**THE TASK**. Each entry has to be given again in its exact wording, and no picture may appear in the result.

(PROVIDED MATERIAL Opens)

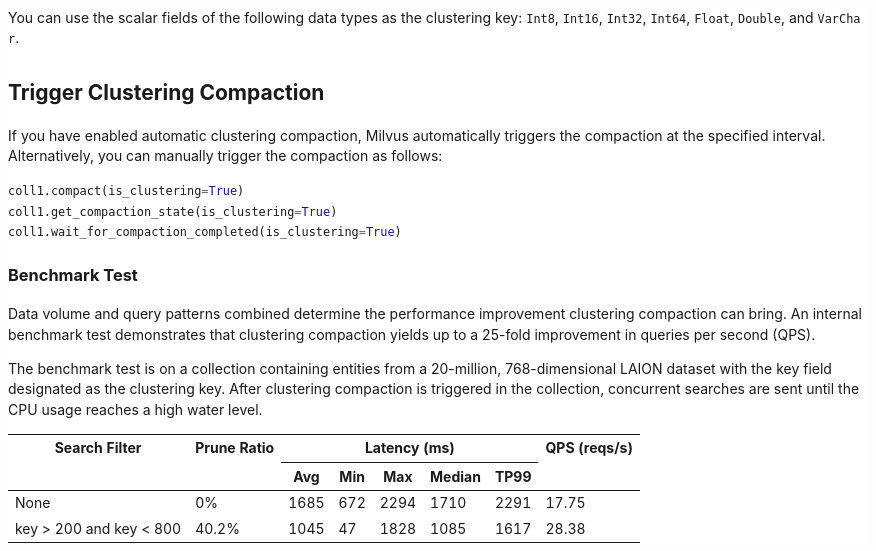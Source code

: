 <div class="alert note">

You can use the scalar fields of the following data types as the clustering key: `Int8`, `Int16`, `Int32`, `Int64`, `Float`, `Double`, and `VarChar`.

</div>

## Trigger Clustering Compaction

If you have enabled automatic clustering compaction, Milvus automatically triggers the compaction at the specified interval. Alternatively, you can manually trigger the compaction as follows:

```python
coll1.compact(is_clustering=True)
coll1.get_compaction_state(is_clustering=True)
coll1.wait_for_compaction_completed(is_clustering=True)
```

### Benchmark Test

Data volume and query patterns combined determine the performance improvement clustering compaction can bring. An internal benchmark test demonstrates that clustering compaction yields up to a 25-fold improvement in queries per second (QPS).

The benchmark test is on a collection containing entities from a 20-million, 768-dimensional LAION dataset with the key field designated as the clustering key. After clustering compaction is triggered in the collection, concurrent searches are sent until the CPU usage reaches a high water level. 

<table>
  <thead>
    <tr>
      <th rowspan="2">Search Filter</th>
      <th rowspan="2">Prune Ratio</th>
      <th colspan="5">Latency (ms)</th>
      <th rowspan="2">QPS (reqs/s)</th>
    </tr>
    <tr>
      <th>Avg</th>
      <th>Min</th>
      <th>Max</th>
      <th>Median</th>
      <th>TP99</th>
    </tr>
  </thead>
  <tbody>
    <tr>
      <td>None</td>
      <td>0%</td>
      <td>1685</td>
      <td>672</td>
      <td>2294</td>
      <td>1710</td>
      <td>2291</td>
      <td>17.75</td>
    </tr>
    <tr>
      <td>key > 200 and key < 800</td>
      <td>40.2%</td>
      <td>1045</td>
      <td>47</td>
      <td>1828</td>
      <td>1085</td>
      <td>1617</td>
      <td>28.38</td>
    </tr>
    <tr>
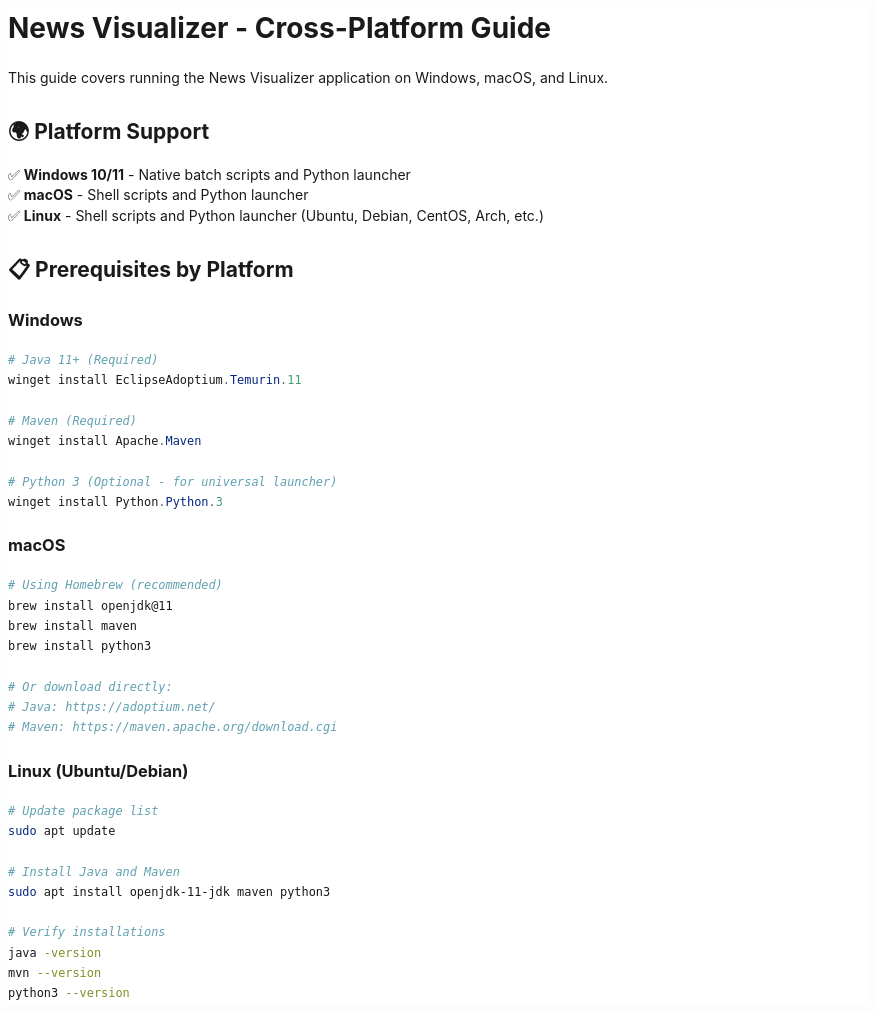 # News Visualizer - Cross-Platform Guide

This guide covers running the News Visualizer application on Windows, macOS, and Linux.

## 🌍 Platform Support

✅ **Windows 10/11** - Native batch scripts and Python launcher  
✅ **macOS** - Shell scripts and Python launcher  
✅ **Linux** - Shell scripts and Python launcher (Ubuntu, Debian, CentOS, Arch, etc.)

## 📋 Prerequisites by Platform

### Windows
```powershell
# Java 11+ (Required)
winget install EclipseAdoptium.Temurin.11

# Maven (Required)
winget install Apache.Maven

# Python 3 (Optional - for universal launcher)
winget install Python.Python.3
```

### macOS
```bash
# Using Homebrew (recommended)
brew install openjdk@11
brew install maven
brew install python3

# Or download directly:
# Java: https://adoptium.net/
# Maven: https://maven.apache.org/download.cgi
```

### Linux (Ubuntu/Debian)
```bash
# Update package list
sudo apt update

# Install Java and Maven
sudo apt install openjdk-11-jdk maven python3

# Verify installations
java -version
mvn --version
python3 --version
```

(PROVIDED MATERIAL Closes)

**ANSWER SECTION**.
Source code

: <div class="alert note">

You can use the scalar fields of the following data types as the clustering key: `Int8`, `Int16`, `Int32`, `Int64`, `Float`, `Double`, and `VarChar`.

</div>

## Trigger Clustering Compaction

If you have enabled automatic clustering compaction, Milvus automatically triggers the compaction at the specified interval. Alternatively, you can manually trigger the compaction as follows:

```python
coll1.compact(is_clustering=True)
coll1.get_compaction_state(is_clustering=True)
coll1.wait_for_compaction_completed(is_clustering=True)
```

### Benchmark Test

Data volume and query patterns combined determine the performance improvement clustering compaction can bring. An internal benchmark test demonstrates that clustering compaction yields up to a 25-fold improvement in queries per second (QPS).

The benchmark test is on a collection containing entities from a 20-million, 768-dimensional LAION dataset with the key field designated as the clustering key. After clustering compaction is triggered in the collection, concurrent searches are sent until the CPU usage reaches a high water level. 

<table>
  <thead>
    <tr>
      <th rowspan="2">Search Filter</th>
      <th rowspan="2">Prune Ratio</th>
      <th colspan="5">Latency (ms)</th>
      <th rowspan="2">QPS (reqs/s)</th>
    </tr>
    <tr>
      <th>Avg</th>
      <th>Min</th>
      <th>Max</th>
      <th>Median</th>
      <th>TP99</th>
    </tr>
  </thead>
  <tbody>
    <tr>
      <td>None</td>
      <td>0%</td>
      <td>1685</td>
      <td>672</td>
      <td>2294</td>
      <td>1710</td>
      <td>2291</td>
      <td>17.75</td>
    </tr>
    <tr>
      <td>key > 200 and key < 800</td>
      <td>40.2%</td>
      <td>1045</td>
      <td>47</td>
      <td>1828</td>
      <td>1085</td>
      <td>1617</td>
      <td>28.38</td>
    </tr>
    <tr>
 # News Visualizer - Cross-Platform Guide

This guide covers running the News Visualizer application on Windows, macOS, and Linux.

## 🌍 Platform Support

✅ **Windows 10/11** - Native batch scripts and Python launcher  
✅ **macOS** - Shell scripts and Python launcher  
✅ **Linux** - Shell scripts and Python launcher (Ubuntu, Debian, CentOS, Arch, etc.)

## 📋 Prerequisites by Platform

### Windows
```powershell
# Java 11+ (Required)
winget install EclipseAdoptium.Temurin.11

# Maven (Required)
winget install Apache.Maven

# Python 3 (Optional - for universal launcher)
winget install Python.Python.3
```

### macOS
```bash
# Using Homebrew (recommended)
brew install openjdk@11
brew install maven
brew install python3

# Or download directly:
# Java: https://adoptium.net/
# Maven: https://maven.apache.org/download.cgi
```

### Linux (Ubuntu/Debian)
```bash
# Update package list
sudo apt update

# Install Java and Maven
sudo apt install openjdk-11-jdk maven python3

# Verify installations
java -version
mvn --version
python3 --version
```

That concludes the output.